What the task asks — Where in the listing does the string "radius" appear? Copy every line that holds it.
_ _ _ _ _ _ _
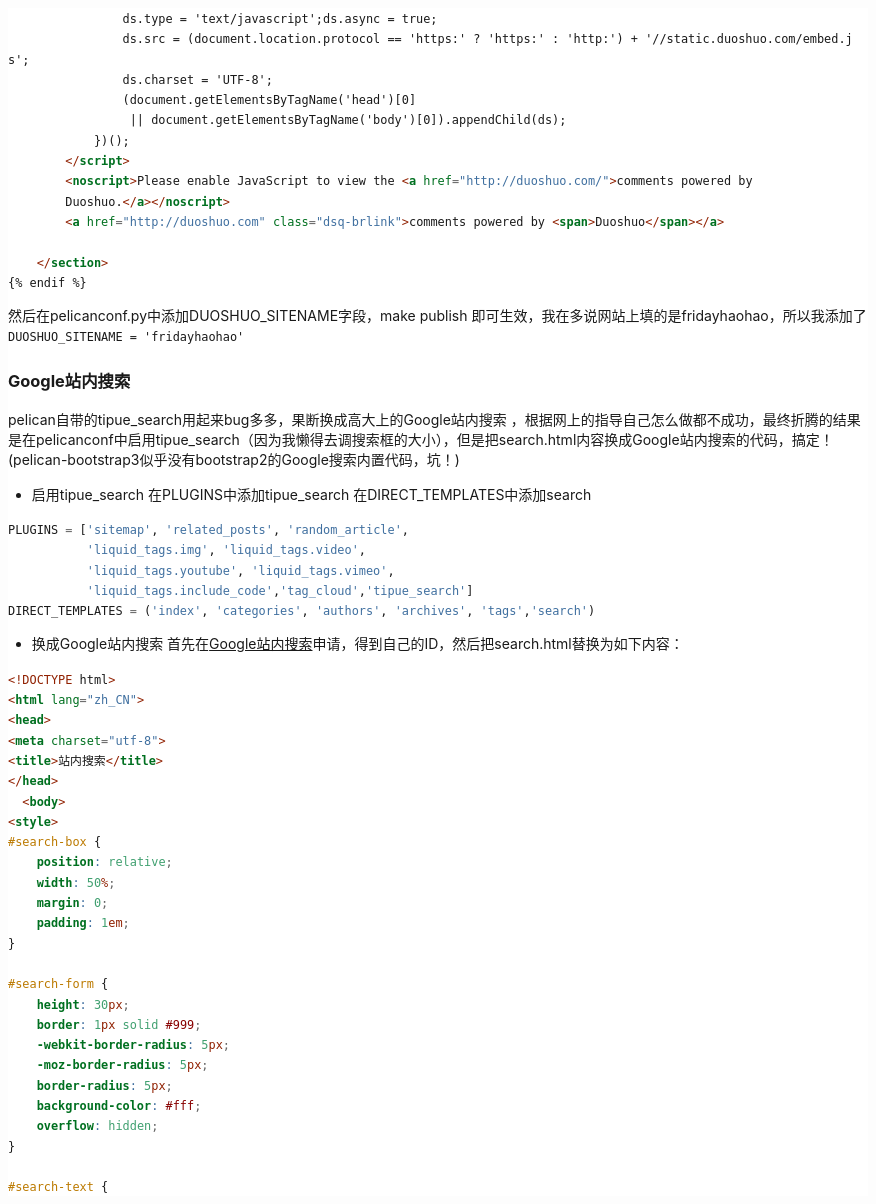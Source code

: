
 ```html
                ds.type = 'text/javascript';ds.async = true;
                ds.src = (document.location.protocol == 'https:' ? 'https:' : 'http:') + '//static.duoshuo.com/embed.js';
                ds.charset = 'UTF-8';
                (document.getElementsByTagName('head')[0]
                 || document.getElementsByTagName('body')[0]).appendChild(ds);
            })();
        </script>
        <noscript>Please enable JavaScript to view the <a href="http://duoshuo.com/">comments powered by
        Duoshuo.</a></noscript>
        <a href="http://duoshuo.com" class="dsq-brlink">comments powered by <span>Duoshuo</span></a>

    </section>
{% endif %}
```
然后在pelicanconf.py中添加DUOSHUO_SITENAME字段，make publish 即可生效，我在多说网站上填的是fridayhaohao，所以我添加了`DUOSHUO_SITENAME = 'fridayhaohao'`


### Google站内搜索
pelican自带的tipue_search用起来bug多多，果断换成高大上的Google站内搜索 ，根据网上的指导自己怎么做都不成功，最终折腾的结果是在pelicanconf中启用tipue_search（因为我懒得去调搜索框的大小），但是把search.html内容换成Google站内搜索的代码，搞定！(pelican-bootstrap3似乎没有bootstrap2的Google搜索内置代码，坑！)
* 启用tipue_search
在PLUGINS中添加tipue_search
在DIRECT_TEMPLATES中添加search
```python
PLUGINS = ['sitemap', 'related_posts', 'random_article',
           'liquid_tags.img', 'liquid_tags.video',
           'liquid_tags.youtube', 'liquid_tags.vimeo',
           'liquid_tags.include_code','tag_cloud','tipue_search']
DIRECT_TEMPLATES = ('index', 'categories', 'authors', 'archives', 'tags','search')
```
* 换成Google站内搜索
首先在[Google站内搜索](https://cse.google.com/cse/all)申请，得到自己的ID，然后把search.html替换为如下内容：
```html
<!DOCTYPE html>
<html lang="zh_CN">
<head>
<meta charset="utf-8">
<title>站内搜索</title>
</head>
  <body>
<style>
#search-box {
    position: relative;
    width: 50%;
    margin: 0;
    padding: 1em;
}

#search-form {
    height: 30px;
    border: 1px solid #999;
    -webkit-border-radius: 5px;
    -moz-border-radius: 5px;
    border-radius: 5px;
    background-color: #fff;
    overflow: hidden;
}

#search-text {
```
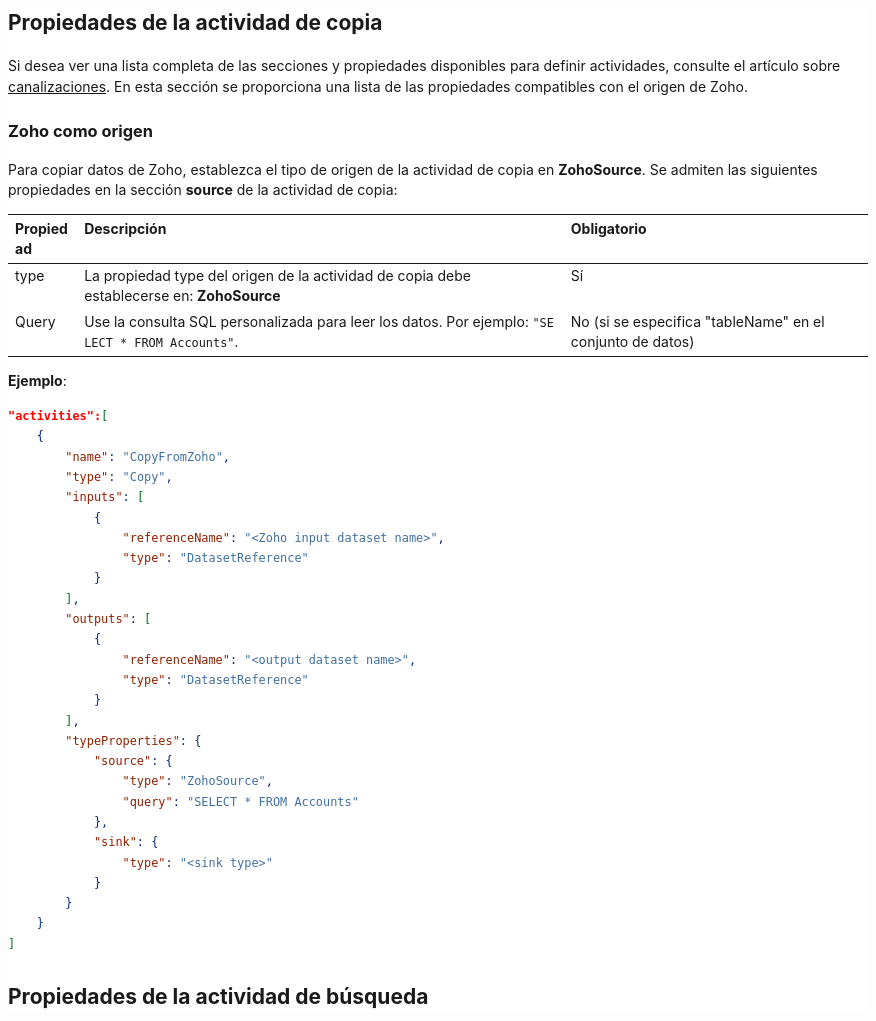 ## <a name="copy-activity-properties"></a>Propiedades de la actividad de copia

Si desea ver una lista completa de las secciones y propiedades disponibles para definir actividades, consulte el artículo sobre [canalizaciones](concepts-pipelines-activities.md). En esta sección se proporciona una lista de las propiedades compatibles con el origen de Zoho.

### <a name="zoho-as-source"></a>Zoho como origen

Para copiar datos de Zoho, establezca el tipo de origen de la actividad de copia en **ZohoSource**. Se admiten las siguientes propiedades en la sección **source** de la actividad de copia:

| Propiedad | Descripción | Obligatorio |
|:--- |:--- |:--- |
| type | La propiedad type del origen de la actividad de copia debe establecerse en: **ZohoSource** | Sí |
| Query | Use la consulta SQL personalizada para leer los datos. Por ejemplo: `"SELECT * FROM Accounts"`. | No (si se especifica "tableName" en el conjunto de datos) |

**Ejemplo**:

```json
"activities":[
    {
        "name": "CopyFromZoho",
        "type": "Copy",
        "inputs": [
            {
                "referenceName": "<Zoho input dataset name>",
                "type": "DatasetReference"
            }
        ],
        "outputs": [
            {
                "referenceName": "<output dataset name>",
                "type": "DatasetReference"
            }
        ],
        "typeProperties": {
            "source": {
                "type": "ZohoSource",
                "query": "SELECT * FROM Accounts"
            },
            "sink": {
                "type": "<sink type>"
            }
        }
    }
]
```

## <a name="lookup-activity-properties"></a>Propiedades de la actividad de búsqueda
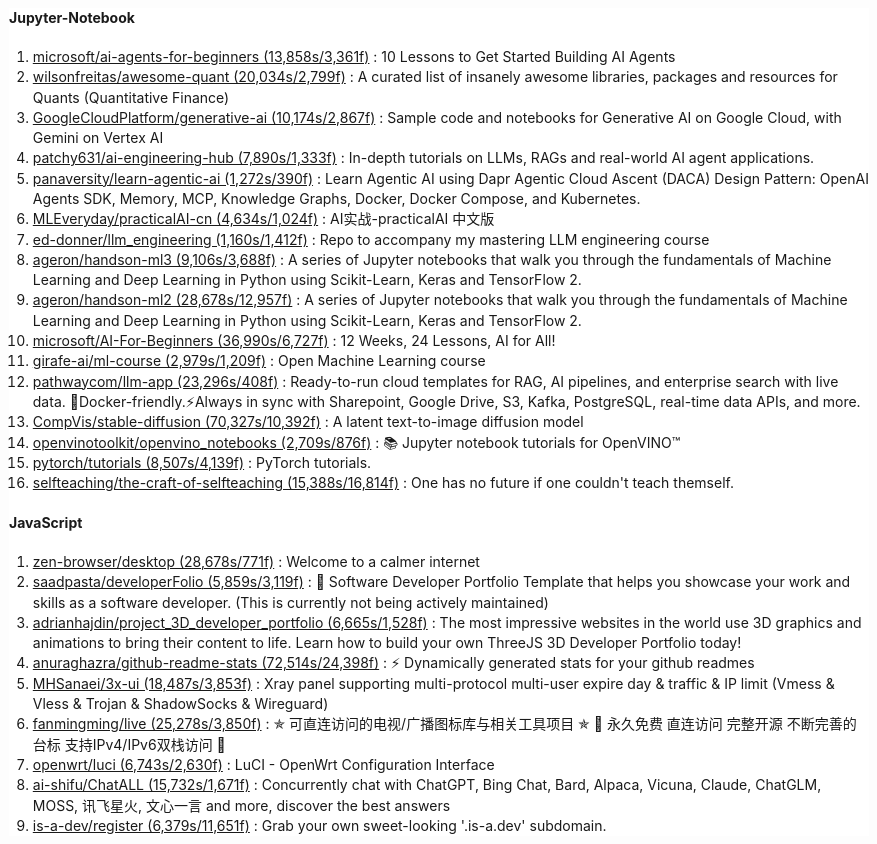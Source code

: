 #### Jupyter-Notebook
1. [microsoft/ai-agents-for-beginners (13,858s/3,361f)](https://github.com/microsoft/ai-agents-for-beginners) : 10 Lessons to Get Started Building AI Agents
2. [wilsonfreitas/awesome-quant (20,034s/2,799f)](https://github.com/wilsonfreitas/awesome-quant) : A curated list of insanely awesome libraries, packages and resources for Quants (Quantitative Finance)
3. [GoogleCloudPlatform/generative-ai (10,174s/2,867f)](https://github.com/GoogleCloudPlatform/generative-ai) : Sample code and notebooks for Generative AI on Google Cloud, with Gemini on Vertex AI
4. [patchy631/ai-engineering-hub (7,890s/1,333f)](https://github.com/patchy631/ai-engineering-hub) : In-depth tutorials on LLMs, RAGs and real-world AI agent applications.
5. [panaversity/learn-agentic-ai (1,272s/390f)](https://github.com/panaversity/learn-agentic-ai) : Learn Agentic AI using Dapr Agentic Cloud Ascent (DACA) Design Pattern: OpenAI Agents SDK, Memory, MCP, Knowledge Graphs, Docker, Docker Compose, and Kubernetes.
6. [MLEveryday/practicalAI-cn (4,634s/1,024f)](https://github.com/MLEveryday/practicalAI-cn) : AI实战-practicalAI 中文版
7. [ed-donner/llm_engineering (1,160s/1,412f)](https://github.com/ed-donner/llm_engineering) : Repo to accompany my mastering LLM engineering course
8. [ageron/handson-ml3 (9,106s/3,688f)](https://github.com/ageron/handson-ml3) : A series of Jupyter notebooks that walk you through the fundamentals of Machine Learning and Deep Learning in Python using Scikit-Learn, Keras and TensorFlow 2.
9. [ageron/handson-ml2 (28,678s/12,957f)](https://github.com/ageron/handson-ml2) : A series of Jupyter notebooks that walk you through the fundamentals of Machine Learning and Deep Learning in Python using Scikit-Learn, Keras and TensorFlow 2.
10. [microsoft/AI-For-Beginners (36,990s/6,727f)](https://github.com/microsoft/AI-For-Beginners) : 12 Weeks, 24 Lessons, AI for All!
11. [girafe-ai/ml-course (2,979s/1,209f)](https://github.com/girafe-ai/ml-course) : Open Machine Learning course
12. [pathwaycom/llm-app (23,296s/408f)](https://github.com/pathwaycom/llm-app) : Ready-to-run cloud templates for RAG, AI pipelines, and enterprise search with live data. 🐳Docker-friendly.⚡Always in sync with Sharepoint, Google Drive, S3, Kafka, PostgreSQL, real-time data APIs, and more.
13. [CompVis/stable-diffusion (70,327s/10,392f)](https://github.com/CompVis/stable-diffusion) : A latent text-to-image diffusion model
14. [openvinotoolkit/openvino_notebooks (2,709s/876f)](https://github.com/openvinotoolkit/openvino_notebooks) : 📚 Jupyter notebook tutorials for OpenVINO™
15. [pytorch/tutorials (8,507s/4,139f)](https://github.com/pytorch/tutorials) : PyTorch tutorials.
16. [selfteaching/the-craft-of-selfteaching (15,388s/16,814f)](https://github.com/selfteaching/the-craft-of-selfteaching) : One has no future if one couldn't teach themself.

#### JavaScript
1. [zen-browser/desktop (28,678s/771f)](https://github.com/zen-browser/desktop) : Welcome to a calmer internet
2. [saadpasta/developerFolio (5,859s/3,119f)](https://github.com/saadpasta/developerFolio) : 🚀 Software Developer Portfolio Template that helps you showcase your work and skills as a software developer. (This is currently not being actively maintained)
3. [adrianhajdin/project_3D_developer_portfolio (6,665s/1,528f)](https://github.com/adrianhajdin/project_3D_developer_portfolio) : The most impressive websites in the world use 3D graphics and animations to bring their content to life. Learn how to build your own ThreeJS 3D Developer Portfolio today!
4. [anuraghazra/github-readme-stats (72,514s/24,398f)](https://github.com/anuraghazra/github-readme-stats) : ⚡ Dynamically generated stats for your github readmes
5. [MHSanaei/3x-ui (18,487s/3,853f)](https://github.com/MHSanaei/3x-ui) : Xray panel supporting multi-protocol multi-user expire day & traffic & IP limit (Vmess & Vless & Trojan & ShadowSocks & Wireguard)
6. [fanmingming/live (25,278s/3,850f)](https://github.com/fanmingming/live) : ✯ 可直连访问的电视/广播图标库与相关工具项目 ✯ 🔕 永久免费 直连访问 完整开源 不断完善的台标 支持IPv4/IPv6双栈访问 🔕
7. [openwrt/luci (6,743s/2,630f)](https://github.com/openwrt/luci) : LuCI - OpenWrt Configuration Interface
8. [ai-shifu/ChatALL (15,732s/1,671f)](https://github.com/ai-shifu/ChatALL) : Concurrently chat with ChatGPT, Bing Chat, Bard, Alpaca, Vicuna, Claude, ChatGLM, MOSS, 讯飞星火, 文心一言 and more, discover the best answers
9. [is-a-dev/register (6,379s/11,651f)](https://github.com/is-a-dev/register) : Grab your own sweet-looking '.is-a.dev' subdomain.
_ _ _ _ _ _ _
Reply —
    -webkit-border-radius: 5px;
    -moz-border-radius: 5px;
    border-radius: 5px;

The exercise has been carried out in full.